This story originally appeared in print in slightly different form.
It was cold on the beach. 5 AM or so, waiting to set nets, fishing with the Havens crew in Amagansett. I was 14-years-old and had left the boarding school I attended in ninth grade a bit before the end of the school year. Boarding school had been a bad idea; it was highly preppy and status-obsessed, and when I didn’t quite fit in I was mercilessly bullied.
I tried what I could to get out, but my parents by that time thought I was “school-phobic” (I wasn’t – I was beating-phobic), and wouldn’t give in. Neither would the administration, despite my skipping classes to get thrown out.
I met with my academic adviser, brandished the school rules, explained that I had exceeded the number of absences required for an expulsion, asked why was I still there.
“It’s obvious what you’re trying to do,” he told me, “and it won’t work.”
My parents relented a month or two before the end of the year, on the conditions that I complete the work required to move on to eleventh grade, and that rather than returning to our home in New York City, I would live in our summer home in East Hampton. They’d installed Doug Kuntz, an on-again off-again boyfriend of my older sister in need of a place to live, to keep an eye on me. Doug was my ticket to fishing with the Havens family, haul seiners for generations.
Haul seining was taught to white settlers by the local Indians, and remained much the same over the centuries with the exception of 4-wheel-drive trucks with winches replacing hauling the nets by hand, and rowboats being retired in favor of twenty-foot motorized dories towed to the beach and launched through the surf.
Our dory would launch just before dawn when the truck towing it would back quickly and violently into the ocean and come to a sudden stop, letting inertia pull the boat free. While the truck pulled out of the water as fast as possible, sometimes with the help of a tow line already set in place and wrapped around a winch of another truck, the dory would power through the beach break, wader-clad fishermen preparing to drop nets after clearing the waves.
They’d head toward the horizon paying out net, the end of which was still tied to a truck, setting it in a deep arc before returning through the waves far up the beach.

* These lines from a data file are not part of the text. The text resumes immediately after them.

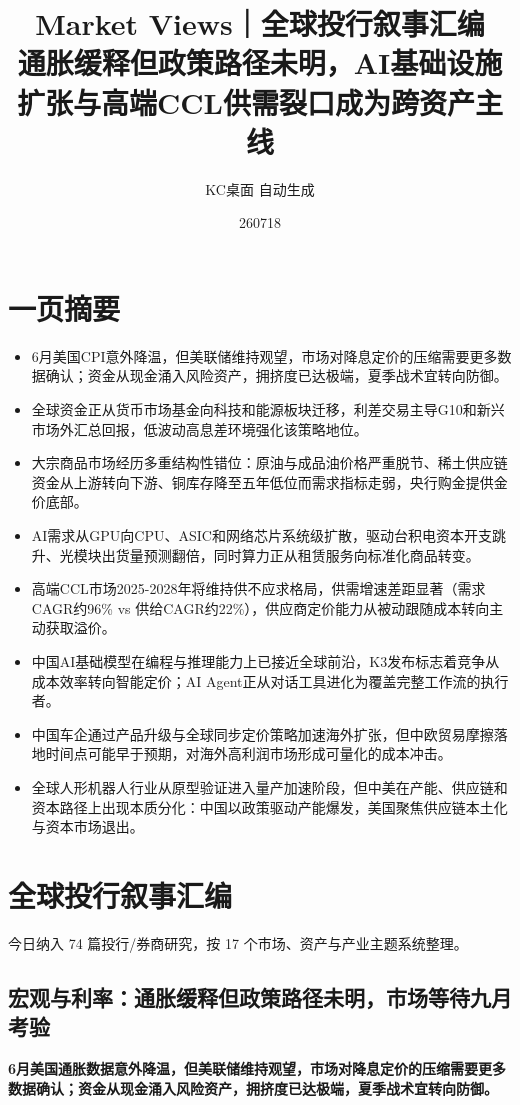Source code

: \documentclass[11pt]{ctexart}
\title{\textbf{Market Views｜全球投行叙事汇编}\\[0.4em]{\large 通胀缓释但政策路径未明，AI基础设施扩张与高端CCL供需裂口成为跨资产主线}}
\author{KC桌面 自动生成}
\date{260718}
\begin{document}
\maketitle
\tableofcontents
\newpage
\section{一页摘要}
\begin{itemize}
  \item 6月美国CPI意外降温，但美联储维持观望，市场对降息定价的压缩需要更多数据确认；资金从现金涌入风险资产，拥挤度已达极端，夏季战术宜转向防御。
  \item 全球资金正从货币市场基金向科技和能源板块迁移，利差交易主导G10和新兴市场外汇总回报，低波动高息差环境强化该策略地位。
  \item 大宗商品市场经历多重结构性错位：原油与成品油价格严重脱节、稀土供应链资金从上游转向下游、铜库存降至五年低位而需求指标走弱，央行购金提供金价底部。
  \item AI需求从GPU向CPU、ASIC和网络芯片系统级扩散，驱动台积电资本开支跳升、光模块出货量预测翻倍，同时算力正从租赁服务向标准化商品转变。
  \item 高端CCL市场2025-2028年将维持供不应求格局，供需增速差距显著（需求CAGR约96\% vs 供给CAGR约22\%），供应商定价能力从被动跟随成本转向主动获取溢价。
  \item 中国AI基础模型在编程与推理能力上已接近全球前沿，K3发布标志着竞争从成本效率转向智能定价；AI Agent正从对话工具进化为覆盖完整工作流的执行者。
  \item 中国车企通过产品升级与全球同步定价策略加速海外扩张，但中欧贸易摩擦落地时间点可能早于预期，对海外高利润市场形成可量化的成本冲击。
  \item 全球人形机器人行业从原型验证进入量产加速阶段，但中美在产能、供应链和资本路径上出现本质分化：中国以政策驱动产能爆发，美国聚焦供应链本土化与资本市场退出。
\end{itemize}
\section{全球投行叙事汇编}
今日纳入 74 篇投行/券商研究，按 17 个市场、资产与产业主题系统整理。
\newpage
\subsection{宏观与利率：通胀缓释但政策路径未明，市场等待九月考验}
\textbf{6月美国通胀数据意外降温，但美联储维持观望，市场对降息定价的压缩需要更多数据确认；资金从现金涌入风险资产，拥挤度已达极端，夏季战术宜转向防御。}
\end{document}
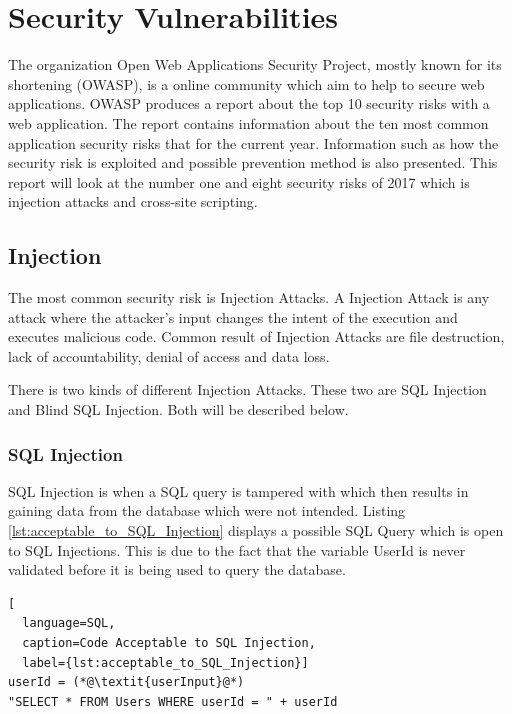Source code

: \section{Security Vulnerabilities}
The organization Open Web Applications Security Project, mostly known for its shortening (OWASP), is a online community which aim to help to secure web applications. \parencite{OpenWebApplicationSecurityProject} OWASP produces a report about the top 10 security risks with a web application. The report contains information about the ten most common application security risks that for the current year. Information such as how the security risk is exploited and possible prevention method is also presented. \parencite{OWASP2017} This report will look at the number one and eight security risks of 2017 which is injection attacks and cross-site scripting. \parencite{OWASP2017}


\subsection{Injection}
The most common security risk is Injection Attacks. \parencite{OWASP2017} A Injection Attack is any attack where the attacker's input changes the intent of the execution and executes malicious code. Common result of Injection Attacks are file destruction, lack of accountability, denial of access and data loss. \parencite{Secure_Web}

There is two kinds of different Injection Attacks. These two are SQL Injection and Blind SQL Injection. \parencite{Secure_Web} Both will be described below.


\subsubsection{SQL Injection}
SQL Injection is when a SQL query is tampered with which then results in gaining data from the database which were not intended. Listing \ref{lst:acceptable_to_SQL_Injection} displays a possible SQL Query which is open to SQL Injections. This is due to the fact that the variable UserId is never validated before it is being used to query the database. \parencite{JustinClarke-Salt2009SIAa, Secure_Web} 

\hfill
\begin{lstlisting}[
  language=SQL,
  caption=Code Acceptable to SQL Injection,
  label={lst:acceptable_to_SQL_Injection}]
userId = (*@\textit{userInput}@*)
"SELECT * FROM Users WHERE userId = " + userId
\end{lstlisting}
\hfill

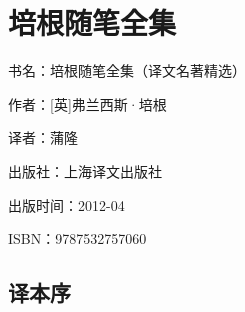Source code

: 

\section{培根随笔全集}

\par 书名：培根随笔全集（译文名著精选）
\par 作者：[英]弗兰西斯·培根
\par 译者：蒲隆
\par 出版社：上海译文出版社
\par 出版时间：2012-04
\par ISBN：9787532757060




\subsection*{译本序}

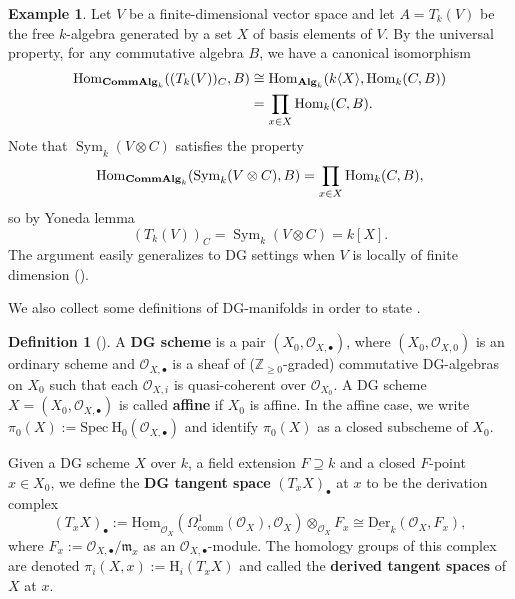 \documentclass{article}
\numberwithin{equation}{section} %
\theoremstyle{plain}
\theoremstyle{definition}
\newtheorem{definition}[theorem]{Definition}
\newtheorem{example}[theorem]{Example}
\theoremstyle{remark}
\begin{document}
\begin{example}\label{Example_FreeAlg}
Let $V$ be a finite-dimensional vector space and let $A=T_k(V)$ be the free $k$-algebra generated by a set $X$ of basis elements of $V$.
By the universal property, for any commutative algebra $B$, we have a canonical isomorphism
\begin{align*}
\operatorname{Hom}_{{\bf CommAlg}_k}((T_k(V))_C,B)&\cong\operatorname{Hom}_{{\bf Alg}_k}(k\langle X\rangle,\operatorname{Hom}_k(C,B))\\
&=\prod_{x\in X}\operatorname{Hom}_k(C,B).
\end{align*}
Note that $\operatorname{Sym}_k(V\otimes C)$ satisfies the property
\begin{equation*}
\operatorname{Hom}_{{\bf CommAlg}_k}(\operatorname{Sym}_k(V\otimes C),B)=\prod_{x\in X}\operatorname{Hom}_k(C,B),
\end{equation*}
so by Yoneda lemma
\begin{equation*}
(T_k(V))_C=\operatorname{Sym}_k(V\otimes C)=k[X].
\end{equation*}
The argument easily generalizes to DG settings when $V$ is locally of finite dimension ().
\end{example}

We also collect some definitions of DG-manifolds in order to state .

\begin{definition}[{\cite[Section 2.2 and Section 2.5]{CK01}}]
A \textbf{DG scheme} is a pair $(X_0,\mathcal{O}_{X,\bullet})$, where $(X_0,\mathcal{O}_{X,0})$ is an ordinary scheme and $\mathcal{O}_{X,\bullet}$ is a sheaf of ($\mathbb{Z}_{\geq0}$-graded) commutative DG-algebras on $X_0$ such that each $\mathcal{O}_{X,i}$ is quasi-coherent over $\mathcal{O}_{X_0}$.
A DG scheme $X=(X_0,\mathcal{O}_{X,\bullet})$ is called \textbf{affine} if $X_0$ is affine.
In the affine case, we write $\pi_0(X):=\mathrm{Spec}~\mathrm{H}_0(\mathcal{O}_{X,\bullet})$ and identify $\pi_0(X)$ as a closed subscheme of $X_0$.

Given a DG scheme $X$ over $k$, a field extension $F\supseteq k$ and a closed $F$-point $x\in X_0$, we define the \textbf{DG tangent space} $(T_xX)_\bullet$ at $x$ to be the derivation complex
\begin{equation*}
(T_xX)_\bullet:=\underline{\mathrm{Hom}}_{\mathcal{O}_X}(\Omega^1_{\mathrm{comm}}(\mathcal{O}_{X}),\mathcal{O}_X)\otimes_{\mathcal{O}_X}F_x\cong\underline{\mathrm{Der}}_k(\mathcal{O}_{X},F_x),
\end{equation*}
where $F_x:=\mathcal{O}_{X,\bullet}/\mathfrak{m}_x$ as an $\mathcal{O}_{X,\bullet}$-module.
The homology groups of this complex are denoted $\pi_i(X,x):=\mathrm{H}_i(T_xX)$ and called the \textbf{derived tangent spaces} of $X$ at $x$.
\end{definition}
\end{document}
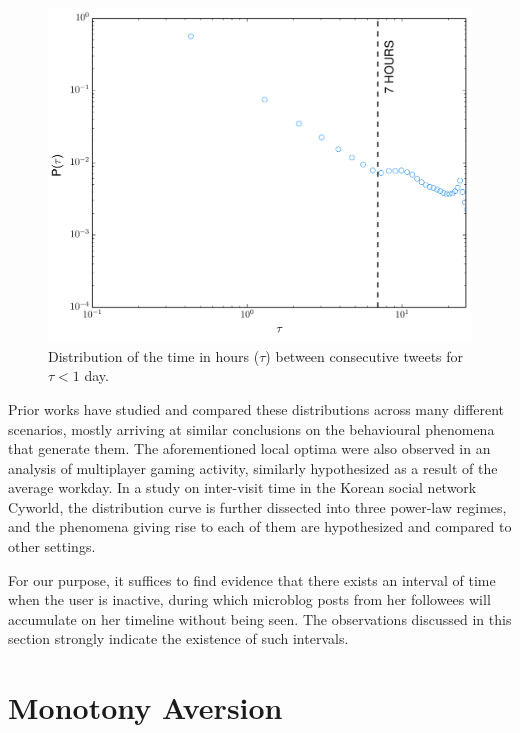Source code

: \documentclass[onesided,letterpaper]{tufte-book}
\begin{document}
\begin{figure}
    \includegraphics[width=\linewidth]{weibo_iet_zoomed}
    \caption[Weibo intertweet time distribution for $\tau < 1$ day.]{Distribution of the time in hours ($\tau$) between consecutive tweets for $\tau < 1$ day.}
    \label{fig:weibo-iet-zoomed}
\end{figure}

Prior works have studied and compared these distributions across many different scenarios, mostly arriving at similar conclusions on the behavioural phenomena that generate them. The aforementioned local optima were also observed in an analysis of multiplayer gaming activity\cite{mryglod2015interevent}, similarly hypothesized as a result of the average workday. In a study on inter-visit time in the Korean social network Cyworld\cite{chun2008comparison}, the distribution curve is further dissected into three power-law regimes, and the phenomena giving rise to each of them are hypothesized and compared to other settings.

For our purpose, it suffices to find evidence that there exists an interval of time when the user is inactive, during which microblog posts from her followees will accumulate on her timeline without being seen. The observations discussed in this section strongly indicate the existence of such intervals.

\newpage

\section{Monotony Aversion}
\end{document}
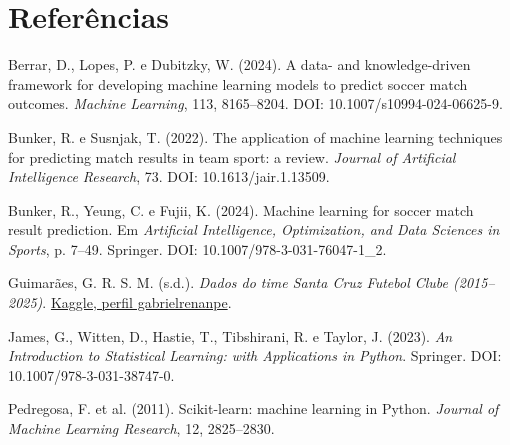 \documentclass[12pt]{article}
\begin{document}
\section*{Referências}
\noindent Berrar, D., Lopes, P. e Dubitzky, W. (2024). A data- and knowledge-driven framework for developing machine learning models to predict soccer match outcomes. \textit{Machine Learning}, 113, 8165--8204. DOI: 10.1007/s10994-024-06625-9.

\noindent Bunker, R. e Susnjak, T. (2022). The application of machine learning techniques for predicting match results in team sport: a review. \textit{Journal of Artificial Intelligence Research}, 73. DOI: 10.1613/jair.1.13509.

\noindent Bunker, R., Yeung, C. e Fujii, K. (2024). Machine learning for soccer match result prediction. Em \textit{Artificial Intelligence, Optimization, and Data Sciences in Sports}, p. 7--49. Springer. DOI: 10.1007/978-3-031-76047-1\_2.

\noindent Guimarães, G. R. S. M. (s.d.). \textit{Dados do time Santa Cruz Futebol Clube (2015--2025)}. \href{https://www.kaggle.com/datasets/gabrielrenanpe/dados-do-time-santa-cruz-futebol-clube-2015-2025}{Kaggle, perfil gabrielrenanpe}.

\noindent James, G., Witten, D., Hastie, T., Tibshirani, R. e Taylor, J. (2023). \textit{An Introduction to Statistical Learning: with Applications in Python}. Springer. DOI: 10.1007/978-3-031-38747-0.

\noindent Pedregosa, F. et al. (2011). Scikit-learn: machine learning in Python. \textit{Journal of Machine Learning Research}, 12, 2825--2830.
\end{document}

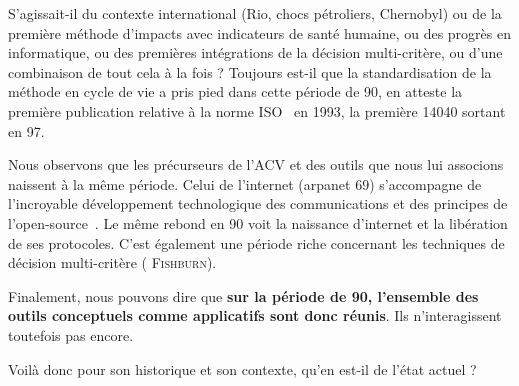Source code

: {S'agissait-il du contexte international (Rio, chocs pétroliers, Chernobyl)
ou de la première méthode d'impacts avec indicateurs de santé humaine,
ou des progrès en informatique,
ou des premières intégrations de la décision multi-critère,
ou d'une combinaison de tout cela à la fois ?
Toujours est-il que la standardisation de la méthode en cycle de vie a pris pied dans cette période de 90, en atteste la première publication relative à la norme ISO~\cite[ISO - Technical committees - ISO/TC 207/SC 5 - Life cycle assessment.]{iso_iso_1993} en 1993, la première 14040 sortant en 97.%

Nous observons que les précurseurs de l'ACV et des outils que nous lui associons naissent à la même période.
Celui de l'internet (arpanet 69) s'accompagne de l'incroyable développement technologique des communications et des principes de l'open-source~\cite{raymond_cathedral_2001}.
Le même rebond en 90 voit la naissance d'internet et la libération de ses protocoles.
C'est également une période riche concernant les techniques de décision multi-critère (\citeauthor{roy_classement_1968} \textsc{Fishburn}).

Finalement, nous pouvons dire que \textbf{sur la période de 90, l'ensemble des outils conceptuels comme applicatifs sont donc réunis}.
Ils n'interagissent toutefois pas encore.
}

Voilà donc pour son historique et son contexte, qu'en est-il de l'état actuel ?

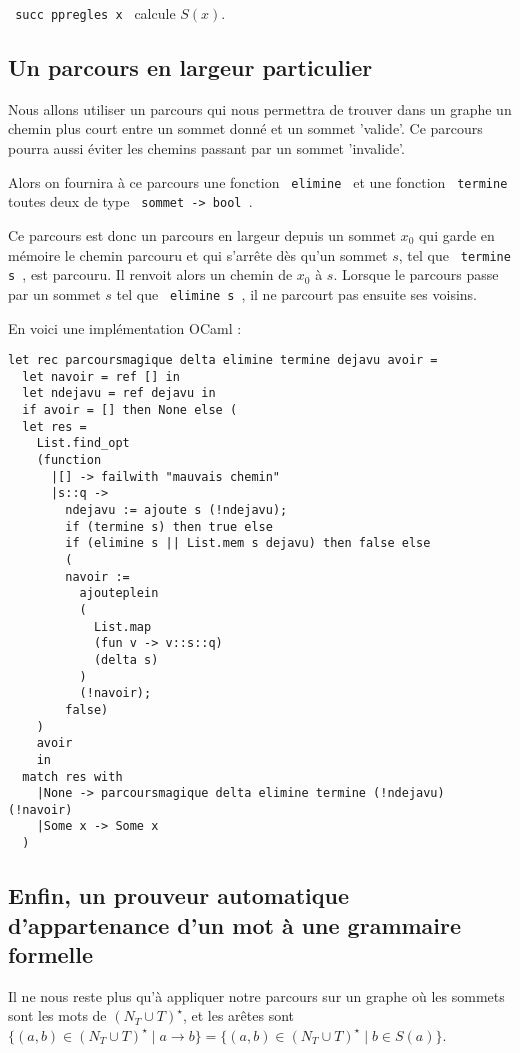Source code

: \documentclass[a4paper,12pt]{article}
\begin{document}
\texttt{ succ ppregles x } calcule $S(x)$.

\subsection{Un parcours en largeur particulier}
Nous allons utiliser un parcours qui nous permettra de trouver dans un graphe un chemin plus court entre un sommet donné et un sommet 'valide'.
Ce parcours pourra aussi éviter les chemins passant par un sommet 'invalide'.

Alors on fournira à ce parcours une fonction \texttt{ elimine } et une fonction \texttt{ termine } toutes deux de type \texttt{ sommet -> bool }.

Ce parcours est donc un parcours en largeur depuis un sommet $x_0$ qui garde en mémoire le chemin parcouru et qui s'arrête dès qu'un 
sommet $s$, tel que \texttt{ termine s }, est parcouru. Il renvoit alors un chemin de $x_0$ à $s$. Lorsque le parcours passe par un sommet $s$ tel que \texttt{ elimine s }, 
il ne parcourt pas ensuite ses voisins.

En voici une implémentation OCaml :

\begin{verbatim}
let rec parcoursmagique delta elimine termine dejavu avoir =
  let navoir = ref [] in
  let ndejavu = ref dejavu in
  if avoir = [] then None else (
  let res = 
    List.find_opt
    (function
      |[] -> failwith "mauvais chemin"
      |s::q ->
        ndejavu := ajoute s (!ndejavu);
        if (termine s) then true else
        if (elimine s || List.mem s dejavu) then false else
        (
        navoir := 
          ajouteplein
          (
            List.map
            (fun v -> v::s::q)
            (delta s)
          )
          (!navoir);
        false)
    )
    avoir
    in
  match res with
    |None -> parcoursmagique delta elimine termine (!ndejavu) (!navoir)
    |Some x -> Some x
  )
\end{verbatim}

\subsection{Enfin, un prouveur automatique d'appartenance d'un mot à une grammaire formelle}

Il ne nous reste plus qu'à appliquer notre parcours sur un graphe où les sommets sont les mots de $(N_T \cup T)^\star$, et les
arêtes sont $\{(a,b) \in  (N_T \cup T)^\star \mid a \rightarrow b\} = \{(a,b) \in  (N_T \cup T)^\star \mid b \in S(a)\}$.
\end{document}
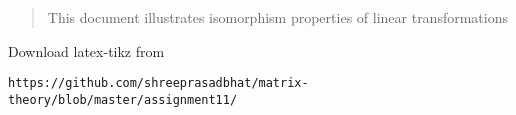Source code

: \documentclass[journal,12pt,twocolumn]{IEEEtran}
\begin{document}
% 
\maketitle
\newpage
\bigskip
\renewcommand{\thefigure}{\theenumi}
\renewcommand{\thetable}{\theenumi}

%
%
\begin{abstract}
This document illustrates isomorphism properties of linear transformations
\end{abstract}
Download latex-tikz from
\begin{lstlisting}
https://github.com/shreeprasadbhat/matrix-theory/blob/master/assignment11/
\end{lstlisting}
%
\end{document}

Crews manned each end of the net; one would work the large spinning steel winch that towed the net to back shore while a second neatly coiled the rope.
As the net at last began to pull clear of the ocean we’d run shots of line to the water’s edge and tie it around the net while the other end was wrapped around the winch to continue the haul. It could take two hours: shot after shot of rope tied on, untied, then rushed back to the water as the trucks periodically moved towards each other, leaving a trail of netting above the surf line as the arc in the ocean tightened around the catch.
By the time the trucks were shouting distance apart, the tension would be an almost physical presence on the beach. Fish would have been cleaned from the net as it was retrieved, but that set’s success or failure was dictated by what was in the bag; a giant sock of netting at the center of the arc that held captive the fish that had hit the net and turned to run offshore.
A full net could mean an early day and a run to Stuart’s market to deliver the catch. More likely though, the process would be repeated at least once. But expectations were always high for that first set; the wisdom of haul seiners for generations said the best time to get your nets in was as the sun just came over the Eastern horizon.
We woke up at 3:30 or 4 AM to fish. We’d sit in the dark living room of my house, Doug would smoke cigarettes and light farts while we’d try to wake up enough for the drive to Amagansett in his drafty ex-postal service Jeep. Once at the Havens home we’d hop in the crew trucks for the drive to the Napeague strip. It was sleepy, cold, noisy, chaotic movement before dawn, before the rest of the Hamptons bothered to get out of bed, with the roads empty except for our small convoy of trucks, yelloewd headlights guiding us east to the two-track leading through the dunes leading to the ocean and our first set spot.
Everything had an odd edge to it: the air, the lights bouncing over on the dune grass, the cigarette smoke in the truck cab, the sound of the trailer humming behind. I’m not convinced anyone but the men on the dory fully came awake before we started to see fish on the beach, but attempts were made in those few slow, precious moments of calm while the boat made its long trip out and back.
Men would smoke, stand on the cold beach and talk about the day’s prospects, toss causal affectionate insults at each other. They’d tell me to be careful of bluefish, that one had leapt off the beach and latched on to Nicky’s arm once, that they’re dangerous fish aren’t they? Yes, yes, bub.
I never knew if they were trying to scare the city kid, but when I was finally insulted by one of the crew calling me needle-dick the bug-fucker, I felt in some small part (very, very small part) a member of the crew, at least for a time. Never fully of course, that would have been impossible for a number of reasons: I was young, I was obnoxious, I was born in the wrong state.
But I didn’t care; the fact that I was there getting yelled at was what mattered. These were, after all, Real Men. Real Men that did Real Work, that smoked, that drank, that fought, that feared nothing I could think of. They were larger than life and stronger than gods and, when I was lost with nowhere to go, they let me fish with them in the spring of 1978.